== Available data ==

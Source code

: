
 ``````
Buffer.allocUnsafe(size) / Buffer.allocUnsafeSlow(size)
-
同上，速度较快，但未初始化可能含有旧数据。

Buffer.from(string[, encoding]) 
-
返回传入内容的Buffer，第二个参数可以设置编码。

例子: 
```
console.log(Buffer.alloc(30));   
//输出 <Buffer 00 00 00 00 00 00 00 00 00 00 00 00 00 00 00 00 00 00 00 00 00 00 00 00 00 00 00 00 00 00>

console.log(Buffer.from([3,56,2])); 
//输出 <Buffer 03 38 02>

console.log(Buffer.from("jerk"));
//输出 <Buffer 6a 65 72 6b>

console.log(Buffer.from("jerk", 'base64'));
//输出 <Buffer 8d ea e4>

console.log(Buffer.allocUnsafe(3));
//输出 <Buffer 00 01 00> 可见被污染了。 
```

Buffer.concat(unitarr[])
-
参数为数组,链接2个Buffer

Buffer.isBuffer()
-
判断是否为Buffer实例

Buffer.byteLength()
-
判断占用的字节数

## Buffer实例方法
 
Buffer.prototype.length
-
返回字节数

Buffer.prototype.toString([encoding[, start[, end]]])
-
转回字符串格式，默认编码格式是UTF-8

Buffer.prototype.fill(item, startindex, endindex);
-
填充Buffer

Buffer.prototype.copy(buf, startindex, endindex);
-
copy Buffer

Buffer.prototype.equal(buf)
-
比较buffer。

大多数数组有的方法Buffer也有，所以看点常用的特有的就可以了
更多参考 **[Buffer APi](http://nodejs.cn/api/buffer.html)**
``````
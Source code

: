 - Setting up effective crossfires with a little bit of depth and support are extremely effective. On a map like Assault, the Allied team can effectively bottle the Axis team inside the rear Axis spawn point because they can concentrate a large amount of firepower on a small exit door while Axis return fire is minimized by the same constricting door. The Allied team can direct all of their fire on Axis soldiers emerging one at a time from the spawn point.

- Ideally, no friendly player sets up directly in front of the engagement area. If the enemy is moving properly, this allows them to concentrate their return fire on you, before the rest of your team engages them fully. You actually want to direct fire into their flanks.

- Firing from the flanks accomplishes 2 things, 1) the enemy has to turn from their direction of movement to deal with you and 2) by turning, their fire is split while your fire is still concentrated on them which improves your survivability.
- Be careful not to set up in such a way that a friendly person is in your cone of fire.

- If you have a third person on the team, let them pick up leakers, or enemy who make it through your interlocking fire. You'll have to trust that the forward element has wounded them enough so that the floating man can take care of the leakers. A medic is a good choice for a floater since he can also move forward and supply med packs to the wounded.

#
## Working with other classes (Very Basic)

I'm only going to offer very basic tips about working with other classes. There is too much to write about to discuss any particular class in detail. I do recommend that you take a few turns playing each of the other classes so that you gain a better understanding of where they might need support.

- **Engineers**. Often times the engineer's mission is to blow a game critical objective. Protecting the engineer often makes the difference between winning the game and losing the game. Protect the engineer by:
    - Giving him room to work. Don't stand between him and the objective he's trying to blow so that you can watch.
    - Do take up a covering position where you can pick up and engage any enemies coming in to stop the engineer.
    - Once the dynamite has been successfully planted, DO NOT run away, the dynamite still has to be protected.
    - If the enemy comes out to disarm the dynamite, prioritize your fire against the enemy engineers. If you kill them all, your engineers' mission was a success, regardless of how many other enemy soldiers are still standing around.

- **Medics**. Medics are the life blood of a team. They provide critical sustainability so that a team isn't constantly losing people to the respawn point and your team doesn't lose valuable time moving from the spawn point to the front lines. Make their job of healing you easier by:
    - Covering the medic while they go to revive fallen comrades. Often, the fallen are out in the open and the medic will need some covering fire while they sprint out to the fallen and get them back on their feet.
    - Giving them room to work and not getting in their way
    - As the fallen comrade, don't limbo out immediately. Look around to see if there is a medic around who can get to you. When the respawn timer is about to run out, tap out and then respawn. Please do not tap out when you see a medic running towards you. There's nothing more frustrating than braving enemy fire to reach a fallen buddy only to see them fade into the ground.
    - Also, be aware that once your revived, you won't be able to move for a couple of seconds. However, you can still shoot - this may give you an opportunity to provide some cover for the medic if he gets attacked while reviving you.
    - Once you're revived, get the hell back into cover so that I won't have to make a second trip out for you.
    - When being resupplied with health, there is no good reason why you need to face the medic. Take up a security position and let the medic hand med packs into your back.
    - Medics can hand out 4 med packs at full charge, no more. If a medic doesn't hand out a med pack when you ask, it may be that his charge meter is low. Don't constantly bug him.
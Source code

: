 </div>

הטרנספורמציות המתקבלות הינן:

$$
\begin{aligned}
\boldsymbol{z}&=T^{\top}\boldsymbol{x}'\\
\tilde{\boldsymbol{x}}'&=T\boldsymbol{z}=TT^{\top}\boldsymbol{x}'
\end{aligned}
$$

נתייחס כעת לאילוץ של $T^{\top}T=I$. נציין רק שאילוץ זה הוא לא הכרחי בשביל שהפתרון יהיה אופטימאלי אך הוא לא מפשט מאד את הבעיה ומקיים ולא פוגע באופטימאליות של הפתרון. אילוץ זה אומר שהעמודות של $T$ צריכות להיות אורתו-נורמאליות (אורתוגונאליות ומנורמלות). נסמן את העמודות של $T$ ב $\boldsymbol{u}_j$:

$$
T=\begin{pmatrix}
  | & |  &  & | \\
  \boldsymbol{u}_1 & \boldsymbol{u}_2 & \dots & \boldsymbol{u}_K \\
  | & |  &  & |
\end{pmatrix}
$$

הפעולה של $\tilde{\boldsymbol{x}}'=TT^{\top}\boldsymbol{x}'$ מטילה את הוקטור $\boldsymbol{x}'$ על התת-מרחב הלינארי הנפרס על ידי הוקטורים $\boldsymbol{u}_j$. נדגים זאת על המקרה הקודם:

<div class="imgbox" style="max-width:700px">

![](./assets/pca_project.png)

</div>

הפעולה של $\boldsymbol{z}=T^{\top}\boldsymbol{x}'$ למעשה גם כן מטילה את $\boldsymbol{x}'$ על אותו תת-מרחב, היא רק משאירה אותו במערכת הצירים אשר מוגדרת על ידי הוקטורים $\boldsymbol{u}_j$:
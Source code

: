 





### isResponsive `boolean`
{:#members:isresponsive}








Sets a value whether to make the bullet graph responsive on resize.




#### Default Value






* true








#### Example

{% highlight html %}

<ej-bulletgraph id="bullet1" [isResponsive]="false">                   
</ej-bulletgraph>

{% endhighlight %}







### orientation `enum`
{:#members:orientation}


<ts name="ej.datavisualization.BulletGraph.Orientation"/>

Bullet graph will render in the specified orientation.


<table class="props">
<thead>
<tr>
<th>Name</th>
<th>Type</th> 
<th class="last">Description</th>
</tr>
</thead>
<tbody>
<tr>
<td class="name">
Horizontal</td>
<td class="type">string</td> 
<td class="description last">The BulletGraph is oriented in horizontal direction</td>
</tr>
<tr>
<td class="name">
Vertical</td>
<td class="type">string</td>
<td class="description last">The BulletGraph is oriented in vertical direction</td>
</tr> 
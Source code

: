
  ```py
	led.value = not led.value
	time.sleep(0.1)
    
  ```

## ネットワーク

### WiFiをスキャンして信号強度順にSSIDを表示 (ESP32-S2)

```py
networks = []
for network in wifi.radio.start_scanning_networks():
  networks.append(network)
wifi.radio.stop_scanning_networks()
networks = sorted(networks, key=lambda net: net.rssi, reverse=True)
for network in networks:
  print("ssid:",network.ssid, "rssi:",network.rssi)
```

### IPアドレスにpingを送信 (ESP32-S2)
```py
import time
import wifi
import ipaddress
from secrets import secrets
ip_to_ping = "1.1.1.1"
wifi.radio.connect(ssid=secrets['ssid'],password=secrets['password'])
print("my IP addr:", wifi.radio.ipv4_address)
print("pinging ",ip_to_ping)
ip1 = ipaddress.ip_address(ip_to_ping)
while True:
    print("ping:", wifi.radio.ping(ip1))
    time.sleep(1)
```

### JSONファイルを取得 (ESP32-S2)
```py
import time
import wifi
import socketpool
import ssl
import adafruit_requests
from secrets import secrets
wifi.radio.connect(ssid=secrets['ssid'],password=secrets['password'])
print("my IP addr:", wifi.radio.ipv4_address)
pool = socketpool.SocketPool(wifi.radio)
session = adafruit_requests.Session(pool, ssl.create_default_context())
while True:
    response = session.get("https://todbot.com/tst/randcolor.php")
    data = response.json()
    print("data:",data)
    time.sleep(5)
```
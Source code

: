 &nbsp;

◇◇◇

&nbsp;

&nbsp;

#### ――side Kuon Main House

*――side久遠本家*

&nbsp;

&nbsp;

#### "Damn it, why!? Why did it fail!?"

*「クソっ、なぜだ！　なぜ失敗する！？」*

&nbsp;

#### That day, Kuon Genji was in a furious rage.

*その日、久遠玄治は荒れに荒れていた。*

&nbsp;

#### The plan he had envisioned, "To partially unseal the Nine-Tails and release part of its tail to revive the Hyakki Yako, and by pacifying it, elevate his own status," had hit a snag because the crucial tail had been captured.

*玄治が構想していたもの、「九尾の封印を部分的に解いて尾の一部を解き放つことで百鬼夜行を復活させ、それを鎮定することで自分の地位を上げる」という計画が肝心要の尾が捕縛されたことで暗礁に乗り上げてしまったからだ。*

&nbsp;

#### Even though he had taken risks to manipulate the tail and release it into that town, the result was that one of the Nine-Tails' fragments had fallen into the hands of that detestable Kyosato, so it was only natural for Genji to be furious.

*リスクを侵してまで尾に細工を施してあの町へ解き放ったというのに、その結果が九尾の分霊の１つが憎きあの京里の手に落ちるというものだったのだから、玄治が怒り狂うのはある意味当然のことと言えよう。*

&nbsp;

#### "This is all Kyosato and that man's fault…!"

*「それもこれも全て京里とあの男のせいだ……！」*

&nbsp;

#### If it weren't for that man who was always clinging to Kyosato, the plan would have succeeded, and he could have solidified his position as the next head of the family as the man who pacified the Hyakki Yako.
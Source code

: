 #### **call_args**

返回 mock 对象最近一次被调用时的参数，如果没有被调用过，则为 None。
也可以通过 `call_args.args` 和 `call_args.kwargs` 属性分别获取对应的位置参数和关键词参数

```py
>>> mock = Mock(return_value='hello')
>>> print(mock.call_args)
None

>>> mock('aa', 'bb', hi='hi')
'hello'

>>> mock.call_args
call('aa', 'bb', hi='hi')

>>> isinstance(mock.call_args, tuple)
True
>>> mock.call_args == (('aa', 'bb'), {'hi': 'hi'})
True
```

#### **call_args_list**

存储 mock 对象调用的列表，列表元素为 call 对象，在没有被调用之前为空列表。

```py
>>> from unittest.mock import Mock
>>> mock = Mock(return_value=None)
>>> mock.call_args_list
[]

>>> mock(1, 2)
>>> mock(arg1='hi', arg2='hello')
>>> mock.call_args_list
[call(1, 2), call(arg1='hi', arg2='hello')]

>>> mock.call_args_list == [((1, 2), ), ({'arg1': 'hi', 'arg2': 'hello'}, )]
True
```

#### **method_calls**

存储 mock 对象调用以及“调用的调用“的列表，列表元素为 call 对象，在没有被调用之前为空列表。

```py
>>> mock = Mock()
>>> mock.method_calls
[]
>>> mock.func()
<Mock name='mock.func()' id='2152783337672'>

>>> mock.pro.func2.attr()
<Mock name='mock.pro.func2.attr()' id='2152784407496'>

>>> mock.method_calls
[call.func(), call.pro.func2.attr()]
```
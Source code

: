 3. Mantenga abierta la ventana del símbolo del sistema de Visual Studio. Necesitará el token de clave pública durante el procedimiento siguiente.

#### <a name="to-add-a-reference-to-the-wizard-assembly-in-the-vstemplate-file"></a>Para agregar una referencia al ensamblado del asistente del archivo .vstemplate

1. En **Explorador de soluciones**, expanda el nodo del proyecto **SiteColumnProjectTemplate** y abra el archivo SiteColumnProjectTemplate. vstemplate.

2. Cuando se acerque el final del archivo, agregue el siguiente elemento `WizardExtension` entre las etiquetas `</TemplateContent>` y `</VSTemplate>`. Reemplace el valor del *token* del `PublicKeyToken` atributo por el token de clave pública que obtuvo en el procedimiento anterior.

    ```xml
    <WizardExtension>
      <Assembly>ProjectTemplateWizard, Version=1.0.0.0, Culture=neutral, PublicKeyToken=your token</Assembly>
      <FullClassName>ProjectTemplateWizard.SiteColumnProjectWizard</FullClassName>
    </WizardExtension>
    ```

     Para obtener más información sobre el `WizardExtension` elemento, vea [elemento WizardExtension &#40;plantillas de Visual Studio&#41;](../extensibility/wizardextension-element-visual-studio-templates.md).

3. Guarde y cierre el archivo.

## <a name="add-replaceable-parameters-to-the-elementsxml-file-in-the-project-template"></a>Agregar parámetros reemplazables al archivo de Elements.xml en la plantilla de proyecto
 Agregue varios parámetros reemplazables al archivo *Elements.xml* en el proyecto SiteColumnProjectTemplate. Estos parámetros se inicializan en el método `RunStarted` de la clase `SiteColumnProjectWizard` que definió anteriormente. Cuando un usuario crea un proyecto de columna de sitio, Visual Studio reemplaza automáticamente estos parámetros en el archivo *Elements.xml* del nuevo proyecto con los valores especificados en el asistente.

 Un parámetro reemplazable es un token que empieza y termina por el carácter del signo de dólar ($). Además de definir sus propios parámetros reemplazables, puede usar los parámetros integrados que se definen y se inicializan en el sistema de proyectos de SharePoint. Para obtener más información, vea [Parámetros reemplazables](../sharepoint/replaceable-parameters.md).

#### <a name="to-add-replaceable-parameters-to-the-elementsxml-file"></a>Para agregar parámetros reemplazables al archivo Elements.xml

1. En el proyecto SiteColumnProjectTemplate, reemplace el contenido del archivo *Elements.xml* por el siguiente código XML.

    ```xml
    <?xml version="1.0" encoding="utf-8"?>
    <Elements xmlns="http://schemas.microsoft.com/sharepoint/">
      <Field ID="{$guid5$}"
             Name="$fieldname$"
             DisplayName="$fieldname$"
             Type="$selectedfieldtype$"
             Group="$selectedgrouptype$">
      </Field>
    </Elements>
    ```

== Work required ==
Only the lines above from the line containing "- As the fallen" through the line containing "- Once you're" should be retyped, exactly and with both ends included.

== Result of this exercise ==
    - As the fallen comrade, don't limbo out immediately. Look around to see if there is a medic around who can get to you. When the respawn timer is about to run out, tap out and then respawn. Please do not tap out when you see a medic running towards you. There's nothing more frustrating than braving enemy fire to reach a fallen buddy only to see them fade into the ground.
    - Also, be aware that once your revived, you won't be able to move for a couple of seconds. However, you can still shoot - this may give you an opportunity to provide some cover for the medic if he gets attacked while reviving you.
    - Once you're revived, get the hell back into cover so that I won't have to make a second trip out for you.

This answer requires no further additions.